The main innovation and the reason for the lower leakage currents and higher performance of P1266 is the use of a new gate material and a new gate insulator. At the gate oxide Intel relies on an unspecified hafnium-based material on the disabled compared to last only 1.2 nm thick silicon oxide (5 atomic layers), the tunneling of the electrons much more effectively. In the first research publications from November 2003, worked with a thickness of 3.0 nm. Since then, Intel has provided no new information. What is clear is that it is thicker than 1.2 nm and thus the leakage current greatly reduced without affecting the transistor performance.
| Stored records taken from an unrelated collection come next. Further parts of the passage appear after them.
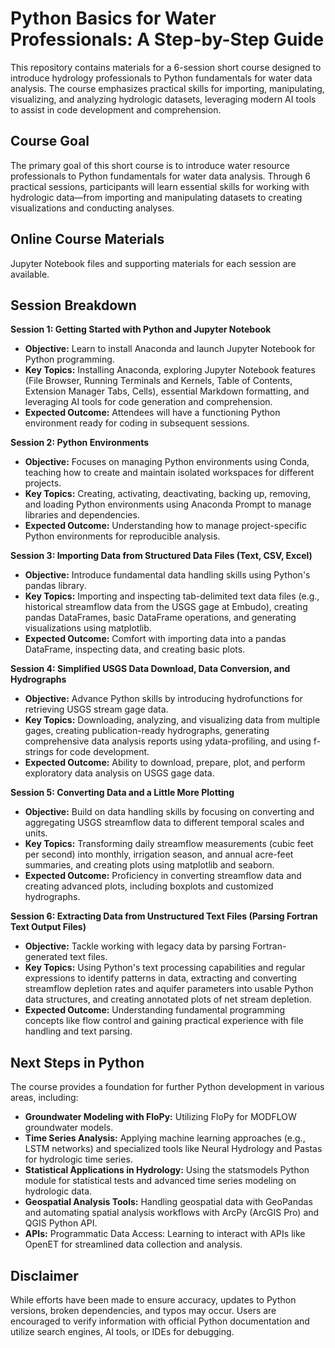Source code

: # Python Basics for Water Professionals: A Step-by-Step Guide

This repository contains materials for a 6-session short course designed to introduce hydrology professionals to Python fundamentals for water data analysis. The course emphasizes practical skills for importing, manipulating, visualizing, and analyzing hydrologic datasets, leveraging modern AI tools to assist in code development and comprehension.

## Course Goal

The primary goal of this short course is to introduce water resource professionals to Python fundamentals for water data analysis. Through 6 practical sessions, participants will learn essential skills for working with hydrologic data—from importing and manipulating datasets to creating visualizations and conducting analyses.

## Online Course Materials

Jupyter Notebook files and supporting materials for each session are available.


## Session Breakdown

**Session 1: Getting Started with Python and Jupyter Notebook**
- **Objective:** Learn to install Anaconda and launch Jupyter Notebook for Python programming.
- **Key Topics:** Installing Anaconda, exploring Jupyter Notebook features (File Browser, Running Terminals and Kernels, Table of Contents, Extension Manager Tabs, Cells), essential Markdown formatting, and leveraging AI tools for code generation and comprehension.
- **Expected Outcome:** Attendees will have a functioning Python environment ready for coding in subsequent sessions.

**Session 2: Python Environments**
- **Objective:** Focuses on managing Python environments using Conda, teaching how to create and maintain isolated workspaces for different projects.
- **Key Topics:** Creating, activating, deactivating, backing up, removing, and loading Python environments using Anaconda Prompt to manage libraries and dependencies.
- **Expected Outcome:** Understanding how to manage project-specific Python environments for reproducible analysis.

**Session 3: Importing Data from Structured Data Files (Text, CSV, Excel)**
- **Objective:** Introduce fundamental data handling skills using Python's pandas library.
- **Key Topics:** Importing and inspecting tab-delimited text data files (e.g., historical streamflow data from the USGS gage at Embudo), creating pandas DataFrames, basic DataFrame operations, and generating visualizations using matplotlib.
- **Expected Outcome:** Comfort with importing data into a pandas DataFrame, inspecting data, and creating basic plots.

**Session 4: Simplified USGS Data Download, Data Conversion, and Hydrographs**
- **Objective:** Advance Python skills by introducing hydrofunctions for retrieving USGS stream gage data.
- **Key Topics:** Downloading, analyzing, and visualizing data from multiple gages, creating publication-ready hydrographs, generating comprehensive data analysis reports using ydata-profiling, and using f-strings for code development.
- **Expected Outcome:** Ability to download, prepare, plot, and perform exploratory data analysis on USGS gage data.

**Session 5: Converting Data and a Little More Plotting**
- **Objective:** Build on data handling skills by focusing on converting and aggregating USGS streamflow data to different temporal scales and units.
- **Key Topics:** Transforming daily streamflow measurements (cubic feet per second) into monthly, irrigation season, and annual acre-feet summaries, and creating plots using matplotlib and seaborn.
- **Expected Outcome:** Proficiency in converting streamflow data and creating advanced plots, including boxplots and customized hydrographs.

**Session 6: Extracting Data from Unstructured Text Files (Parsing Fortran Text Output Files)**
- **Objective:** Tackle working with legacy data by parsing Fortran-generated text files.
- **Key Topics:** Using Python's text processing capabilities and regular expressions to identify patterns in data, extracting and converting streamflow depletion rates and aquifer parameters into usable Python data structures, and creating annotated plots of net stream depletion.
- **Expected Outcome:** Understanding fundamental programming concepts like flow control and gaining practical experience with file handling and text parsing.

## Next Steps in Python

The course provides a foundation for further Python development in various areas, including:
- **Groundwater Modeling with FloPy:** Utilizing FloPy for MODFLOW groundwater models.
- **Time Series Analysis:** Applying machine learning approaches (e.g., LSTM networks) and specialized tools like Neural Hydrology and Pastas for hydrologic time series.
- **Statistical Applications in Hydrology:** Using the statsmodels Python module for statistical tests and advanced time series modeling on hydrologic data.
- **Geospatial Analysis Tools:** Handling geospatial data with GeoPandas and automating spatial analysis workflows with ArcPy (ArcGIS Pro) and QGIS Python API.
- **APIs:** Programmatic Data Access: Learning to interact with APIs like OpenET for streamlined data collection and analysis.

## Disclaimer
While efforts have been made to ensure accuracy, updates to Python versions, broken dependencies, and typos may occur. Users are encouraged to verify information with official Python documentation and utilize search engines, AI tools, or IDEs for debugging.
For the speed of a transistor is the oxide capacitance a crucial variable. It indicates how many carriers are at a gate voltage applied in the channel for a current commercial operators. At a constant dielectric constant, the oxide thickness is less in favor of faster transistors, however. For the thinner, the higher the oxide capacitance and thus the opposite inversion capacitance in the channel between source and drain. The greater this capacity, the greater the current that can flow through the transistor and the faster it can switch (connected to it Gates). The currently used silicon dioxide has a dielectric constant of 3.9. The value of the new material is not known, however, Intel has given readings for 2002, some the size of the oxide capacitance known.